FACS analyses of Jurkat, L428, and L1236 cells after 24 hours of combined treatment with CHX and Fas-agonistic mAb CH11. Jurkat, L1236, and L428 cells (5 × 10⁵) were incubated for 24 hours with varying concentrations of CHX (1 μg/ml for Jurkat cells, 10 μg/ml for both L1236 and L428 cells), 100 ng/ml agonistic anti-Fas mAb CH11 or the IgM-isotype control mAb. The cells were incubated with phycoerythrin-labeled Annexin V stained with propidium iodide and submitted to FACS analyses. 10,000 events were recorded. Twenty percent of dots are shown. Percentages of apoptotic cells are indicated. A: Jurkat cells after a 24-hour treatment with 1 μg/ml of CHX and an isotype mAb. B: Jurkat cells after a 24-hour treatment with 1 μg/ml of CHX and 100 ng/ml of CH11. C: L428 cells after a 24-hour treatment with 10 μg/ml of CHX and an isotype mAb. D: L428 cells after a 24-hour treatment with 10 μg/ml of CHX and 100 ng/ml of CH11. E: L1236 cells after a 24-hour treatment with 10 μg/ml of CHX and an isotype-matched control mAb. F: L1236 cells after a 24-hour treatment with 10 μg/ml of CHX and 100 ng/ml of CH11.

Figure 6.

c-FLIP protein is expressed in HRS cells in HD-involved tissue. Serial sections from HD-involved tissues were stained either with a polyclonal anti-c-FLIP antibody or an anti-CD30 mAb to show HRS cells and then counterstained with hemalaun.

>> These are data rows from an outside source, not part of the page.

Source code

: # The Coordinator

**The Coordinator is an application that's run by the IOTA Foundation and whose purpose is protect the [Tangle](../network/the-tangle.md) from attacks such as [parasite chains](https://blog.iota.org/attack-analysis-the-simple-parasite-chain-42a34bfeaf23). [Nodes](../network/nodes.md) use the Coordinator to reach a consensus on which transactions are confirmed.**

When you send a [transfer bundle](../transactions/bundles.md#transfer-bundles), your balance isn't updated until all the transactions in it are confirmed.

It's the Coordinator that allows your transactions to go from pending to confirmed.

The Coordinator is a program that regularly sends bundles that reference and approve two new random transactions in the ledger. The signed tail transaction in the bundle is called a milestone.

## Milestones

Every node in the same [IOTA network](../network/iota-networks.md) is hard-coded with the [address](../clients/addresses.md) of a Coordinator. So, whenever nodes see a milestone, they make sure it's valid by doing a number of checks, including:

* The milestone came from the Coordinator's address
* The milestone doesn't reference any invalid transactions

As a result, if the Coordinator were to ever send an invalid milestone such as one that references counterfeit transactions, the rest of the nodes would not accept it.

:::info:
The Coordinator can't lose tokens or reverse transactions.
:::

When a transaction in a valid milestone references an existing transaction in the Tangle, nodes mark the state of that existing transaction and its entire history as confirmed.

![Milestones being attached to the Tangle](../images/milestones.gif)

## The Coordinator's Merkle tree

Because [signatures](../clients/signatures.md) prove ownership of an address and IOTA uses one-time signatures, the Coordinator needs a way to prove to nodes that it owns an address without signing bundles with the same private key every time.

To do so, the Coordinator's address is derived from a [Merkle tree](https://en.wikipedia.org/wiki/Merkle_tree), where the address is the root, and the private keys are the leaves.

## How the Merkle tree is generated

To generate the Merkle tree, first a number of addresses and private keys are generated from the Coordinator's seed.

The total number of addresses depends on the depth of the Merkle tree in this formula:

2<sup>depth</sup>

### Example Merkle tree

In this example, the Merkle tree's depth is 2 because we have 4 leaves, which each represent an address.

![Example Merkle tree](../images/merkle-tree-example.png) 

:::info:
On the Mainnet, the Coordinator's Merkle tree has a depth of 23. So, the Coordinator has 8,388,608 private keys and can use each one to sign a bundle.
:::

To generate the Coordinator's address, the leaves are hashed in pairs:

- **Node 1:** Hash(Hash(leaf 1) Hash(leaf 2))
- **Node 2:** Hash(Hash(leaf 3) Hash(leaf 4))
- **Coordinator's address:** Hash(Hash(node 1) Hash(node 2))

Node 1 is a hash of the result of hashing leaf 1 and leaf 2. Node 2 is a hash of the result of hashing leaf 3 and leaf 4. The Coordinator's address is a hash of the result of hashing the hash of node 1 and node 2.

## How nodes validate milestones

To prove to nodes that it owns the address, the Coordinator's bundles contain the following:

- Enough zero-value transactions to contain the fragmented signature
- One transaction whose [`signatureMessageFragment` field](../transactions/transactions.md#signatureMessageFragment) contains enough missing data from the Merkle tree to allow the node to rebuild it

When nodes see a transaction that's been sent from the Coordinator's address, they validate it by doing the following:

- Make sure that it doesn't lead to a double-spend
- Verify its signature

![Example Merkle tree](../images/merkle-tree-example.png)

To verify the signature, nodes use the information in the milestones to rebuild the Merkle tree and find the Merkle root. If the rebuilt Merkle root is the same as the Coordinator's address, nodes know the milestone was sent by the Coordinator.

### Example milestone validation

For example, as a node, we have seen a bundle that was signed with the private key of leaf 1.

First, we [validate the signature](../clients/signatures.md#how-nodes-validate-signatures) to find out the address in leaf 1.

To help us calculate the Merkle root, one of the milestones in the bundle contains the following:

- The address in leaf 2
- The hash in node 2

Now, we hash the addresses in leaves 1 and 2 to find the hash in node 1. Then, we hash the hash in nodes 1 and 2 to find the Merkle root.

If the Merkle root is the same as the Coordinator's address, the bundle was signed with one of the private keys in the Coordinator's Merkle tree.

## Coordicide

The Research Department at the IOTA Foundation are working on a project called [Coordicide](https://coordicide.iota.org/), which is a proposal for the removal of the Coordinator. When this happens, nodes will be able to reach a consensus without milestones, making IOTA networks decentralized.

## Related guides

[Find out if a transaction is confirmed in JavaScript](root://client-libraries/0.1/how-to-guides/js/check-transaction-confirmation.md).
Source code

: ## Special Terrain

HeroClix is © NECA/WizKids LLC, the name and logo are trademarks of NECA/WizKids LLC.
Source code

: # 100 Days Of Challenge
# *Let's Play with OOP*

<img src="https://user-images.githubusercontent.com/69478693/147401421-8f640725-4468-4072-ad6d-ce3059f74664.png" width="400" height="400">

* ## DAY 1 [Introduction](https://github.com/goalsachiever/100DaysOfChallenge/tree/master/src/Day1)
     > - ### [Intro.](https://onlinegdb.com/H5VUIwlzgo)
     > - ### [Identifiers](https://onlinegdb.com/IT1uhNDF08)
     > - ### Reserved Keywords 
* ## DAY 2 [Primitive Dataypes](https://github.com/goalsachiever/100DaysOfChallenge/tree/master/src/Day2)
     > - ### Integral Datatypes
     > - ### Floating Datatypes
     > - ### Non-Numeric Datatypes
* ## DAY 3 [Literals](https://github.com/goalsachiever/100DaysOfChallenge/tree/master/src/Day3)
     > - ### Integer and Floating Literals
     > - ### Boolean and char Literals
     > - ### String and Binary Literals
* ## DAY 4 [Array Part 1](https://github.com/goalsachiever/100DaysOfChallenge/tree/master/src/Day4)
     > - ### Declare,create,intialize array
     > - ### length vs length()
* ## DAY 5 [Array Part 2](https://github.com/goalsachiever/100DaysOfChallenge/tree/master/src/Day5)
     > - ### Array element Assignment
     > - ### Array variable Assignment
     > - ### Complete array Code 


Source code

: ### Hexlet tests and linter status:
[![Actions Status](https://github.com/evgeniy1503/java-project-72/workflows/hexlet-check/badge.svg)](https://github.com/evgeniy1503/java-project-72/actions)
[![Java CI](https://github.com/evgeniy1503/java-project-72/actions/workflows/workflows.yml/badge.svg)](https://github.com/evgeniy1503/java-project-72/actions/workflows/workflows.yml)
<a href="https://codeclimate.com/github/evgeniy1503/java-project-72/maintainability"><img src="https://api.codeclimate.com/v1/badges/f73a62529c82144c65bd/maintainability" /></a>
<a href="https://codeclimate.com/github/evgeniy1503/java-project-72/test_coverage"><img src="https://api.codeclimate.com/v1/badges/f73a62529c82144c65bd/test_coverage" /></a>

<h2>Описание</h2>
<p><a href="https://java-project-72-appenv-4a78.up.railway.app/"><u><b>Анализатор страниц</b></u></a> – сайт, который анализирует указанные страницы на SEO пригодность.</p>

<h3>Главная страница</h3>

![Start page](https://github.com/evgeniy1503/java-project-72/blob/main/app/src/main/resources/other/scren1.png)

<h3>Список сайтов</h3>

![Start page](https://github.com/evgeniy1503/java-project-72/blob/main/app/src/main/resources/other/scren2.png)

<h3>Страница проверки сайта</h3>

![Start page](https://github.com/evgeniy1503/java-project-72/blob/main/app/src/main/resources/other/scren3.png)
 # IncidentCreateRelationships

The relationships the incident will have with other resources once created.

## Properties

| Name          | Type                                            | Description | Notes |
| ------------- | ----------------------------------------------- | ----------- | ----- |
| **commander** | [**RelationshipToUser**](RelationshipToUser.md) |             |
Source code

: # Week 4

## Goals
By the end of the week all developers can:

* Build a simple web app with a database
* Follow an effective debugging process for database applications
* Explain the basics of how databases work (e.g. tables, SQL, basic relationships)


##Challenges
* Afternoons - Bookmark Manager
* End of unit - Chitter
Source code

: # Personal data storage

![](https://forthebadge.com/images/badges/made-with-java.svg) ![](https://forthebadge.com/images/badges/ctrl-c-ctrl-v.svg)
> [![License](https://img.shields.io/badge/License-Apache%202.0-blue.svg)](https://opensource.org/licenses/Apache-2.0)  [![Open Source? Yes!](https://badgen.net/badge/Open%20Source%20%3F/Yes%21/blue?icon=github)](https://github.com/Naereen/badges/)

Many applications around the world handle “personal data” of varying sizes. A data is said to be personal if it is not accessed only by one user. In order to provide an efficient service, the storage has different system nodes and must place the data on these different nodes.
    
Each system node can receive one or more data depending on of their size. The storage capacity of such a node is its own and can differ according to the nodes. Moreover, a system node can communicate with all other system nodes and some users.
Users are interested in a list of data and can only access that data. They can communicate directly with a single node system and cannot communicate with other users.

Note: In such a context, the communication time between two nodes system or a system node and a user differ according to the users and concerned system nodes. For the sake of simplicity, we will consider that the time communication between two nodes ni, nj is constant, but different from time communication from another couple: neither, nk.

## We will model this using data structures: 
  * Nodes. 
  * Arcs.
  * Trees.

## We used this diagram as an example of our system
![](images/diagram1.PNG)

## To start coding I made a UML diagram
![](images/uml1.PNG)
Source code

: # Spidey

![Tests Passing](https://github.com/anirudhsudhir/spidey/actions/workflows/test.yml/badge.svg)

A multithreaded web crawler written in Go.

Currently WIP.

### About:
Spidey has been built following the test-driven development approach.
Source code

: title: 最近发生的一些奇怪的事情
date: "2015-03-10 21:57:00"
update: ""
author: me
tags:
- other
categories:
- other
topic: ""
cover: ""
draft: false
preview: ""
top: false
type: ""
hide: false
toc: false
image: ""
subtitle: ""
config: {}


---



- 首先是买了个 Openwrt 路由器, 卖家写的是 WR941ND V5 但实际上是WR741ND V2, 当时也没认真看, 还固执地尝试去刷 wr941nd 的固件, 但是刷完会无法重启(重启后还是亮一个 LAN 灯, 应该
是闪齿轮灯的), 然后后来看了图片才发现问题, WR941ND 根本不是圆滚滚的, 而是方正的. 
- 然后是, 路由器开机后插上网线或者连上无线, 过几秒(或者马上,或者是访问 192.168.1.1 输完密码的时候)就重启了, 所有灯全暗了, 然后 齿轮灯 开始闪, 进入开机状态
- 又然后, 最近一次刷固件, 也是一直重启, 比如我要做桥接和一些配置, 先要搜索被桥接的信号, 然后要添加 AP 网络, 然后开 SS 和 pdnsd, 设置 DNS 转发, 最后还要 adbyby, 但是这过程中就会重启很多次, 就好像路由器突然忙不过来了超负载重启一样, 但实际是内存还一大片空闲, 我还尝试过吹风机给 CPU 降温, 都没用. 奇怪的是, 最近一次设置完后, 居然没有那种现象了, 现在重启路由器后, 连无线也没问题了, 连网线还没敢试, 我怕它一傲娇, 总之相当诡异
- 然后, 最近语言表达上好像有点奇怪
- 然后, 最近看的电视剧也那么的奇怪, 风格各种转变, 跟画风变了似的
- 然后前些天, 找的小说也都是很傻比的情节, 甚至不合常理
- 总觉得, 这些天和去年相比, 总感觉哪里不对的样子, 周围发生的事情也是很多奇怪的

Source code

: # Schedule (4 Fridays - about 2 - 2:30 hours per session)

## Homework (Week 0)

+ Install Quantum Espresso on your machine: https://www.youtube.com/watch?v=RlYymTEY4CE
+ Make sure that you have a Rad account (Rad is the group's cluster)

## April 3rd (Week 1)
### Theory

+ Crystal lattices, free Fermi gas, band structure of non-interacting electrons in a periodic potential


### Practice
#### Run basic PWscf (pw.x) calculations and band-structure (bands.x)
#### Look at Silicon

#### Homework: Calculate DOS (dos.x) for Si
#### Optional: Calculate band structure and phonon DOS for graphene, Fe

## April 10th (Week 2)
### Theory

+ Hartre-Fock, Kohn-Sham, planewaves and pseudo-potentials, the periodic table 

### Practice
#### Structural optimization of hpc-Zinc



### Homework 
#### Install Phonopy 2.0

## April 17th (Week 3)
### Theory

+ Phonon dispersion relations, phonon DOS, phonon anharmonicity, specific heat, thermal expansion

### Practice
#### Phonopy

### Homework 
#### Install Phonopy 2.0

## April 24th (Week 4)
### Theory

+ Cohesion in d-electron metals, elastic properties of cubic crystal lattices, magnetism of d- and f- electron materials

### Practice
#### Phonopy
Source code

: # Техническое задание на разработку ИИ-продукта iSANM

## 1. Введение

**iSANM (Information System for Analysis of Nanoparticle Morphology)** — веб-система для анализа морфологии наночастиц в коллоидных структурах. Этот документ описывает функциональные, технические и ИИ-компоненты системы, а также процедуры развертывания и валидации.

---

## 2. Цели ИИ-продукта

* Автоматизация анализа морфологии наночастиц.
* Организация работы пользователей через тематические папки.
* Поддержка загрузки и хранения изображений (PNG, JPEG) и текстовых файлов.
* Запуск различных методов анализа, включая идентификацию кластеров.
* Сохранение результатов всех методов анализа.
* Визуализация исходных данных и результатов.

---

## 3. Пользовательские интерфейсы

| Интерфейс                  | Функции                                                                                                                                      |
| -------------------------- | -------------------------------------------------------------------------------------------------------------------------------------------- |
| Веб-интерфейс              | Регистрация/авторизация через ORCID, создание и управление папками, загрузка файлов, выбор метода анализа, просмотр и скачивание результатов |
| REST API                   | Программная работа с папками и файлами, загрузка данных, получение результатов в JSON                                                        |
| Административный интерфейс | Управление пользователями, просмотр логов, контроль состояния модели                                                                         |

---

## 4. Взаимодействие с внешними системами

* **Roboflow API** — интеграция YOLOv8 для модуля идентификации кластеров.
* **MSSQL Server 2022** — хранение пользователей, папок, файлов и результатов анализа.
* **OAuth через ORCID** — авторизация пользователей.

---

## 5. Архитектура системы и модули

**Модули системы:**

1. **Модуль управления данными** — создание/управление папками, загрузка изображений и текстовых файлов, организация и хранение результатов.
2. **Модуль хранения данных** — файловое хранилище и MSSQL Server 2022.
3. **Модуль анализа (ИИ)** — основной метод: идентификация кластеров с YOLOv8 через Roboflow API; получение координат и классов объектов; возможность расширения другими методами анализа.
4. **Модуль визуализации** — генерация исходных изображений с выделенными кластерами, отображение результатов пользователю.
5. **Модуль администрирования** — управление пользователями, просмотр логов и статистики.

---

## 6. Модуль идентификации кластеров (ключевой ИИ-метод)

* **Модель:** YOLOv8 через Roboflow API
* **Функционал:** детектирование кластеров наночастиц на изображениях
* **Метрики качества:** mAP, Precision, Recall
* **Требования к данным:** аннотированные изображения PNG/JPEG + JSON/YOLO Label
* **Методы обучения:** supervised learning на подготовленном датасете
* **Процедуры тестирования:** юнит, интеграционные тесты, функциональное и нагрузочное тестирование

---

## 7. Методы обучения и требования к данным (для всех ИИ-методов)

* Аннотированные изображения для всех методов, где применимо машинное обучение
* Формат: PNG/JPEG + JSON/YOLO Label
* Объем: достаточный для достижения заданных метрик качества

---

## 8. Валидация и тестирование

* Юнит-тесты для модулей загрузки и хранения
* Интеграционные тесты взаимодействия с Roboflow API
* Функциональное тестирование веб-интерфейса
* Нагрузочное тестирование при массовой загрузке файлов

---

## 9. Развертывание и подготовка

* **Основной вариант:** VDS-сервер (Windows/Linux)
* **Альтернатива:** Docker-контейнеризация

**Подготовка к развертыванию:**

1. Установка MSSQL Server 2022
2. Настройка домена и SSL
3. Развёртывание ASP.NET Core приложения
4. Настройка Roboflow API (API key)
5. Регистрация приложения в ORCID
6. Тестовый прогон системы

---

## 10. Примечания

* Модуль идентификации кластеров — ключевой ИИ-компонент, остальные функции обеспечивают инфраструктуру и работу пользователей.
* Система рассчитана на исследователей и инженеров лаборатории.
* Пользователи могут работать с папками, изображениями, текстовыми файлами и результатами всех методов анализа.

The number of c-FLIP⁺ cells was estimated and compared to the number of CD30⁺ cells. Cases with 75 to 100% of HRS cells being positive for c-FLIP were categorized as ++, whereas cases with 25 to 75% of c-FLIP⁺ HRS cells were classified as +. Striated muscle tissue and GCs served as positive controls. A: Primary HD case stained with c-FLIP Ab showing one HRS cell. B: Primary HD case stained with a polyclonal c-FLIP Ab showing two HRS cells surrounded by lymphoid cells. C: Specimen of striated muscle tissue infiltrated by a B cell non-Hodgkin’s lymphoma stained with polyclonal c-FLIP Ab. D: Reactive lymph node with three GCs and vascular endothelial cells stained with polyclonal c-FLIP Ab. Original magnifications: ×200 (A); ×400 (B); ×100 (C and D).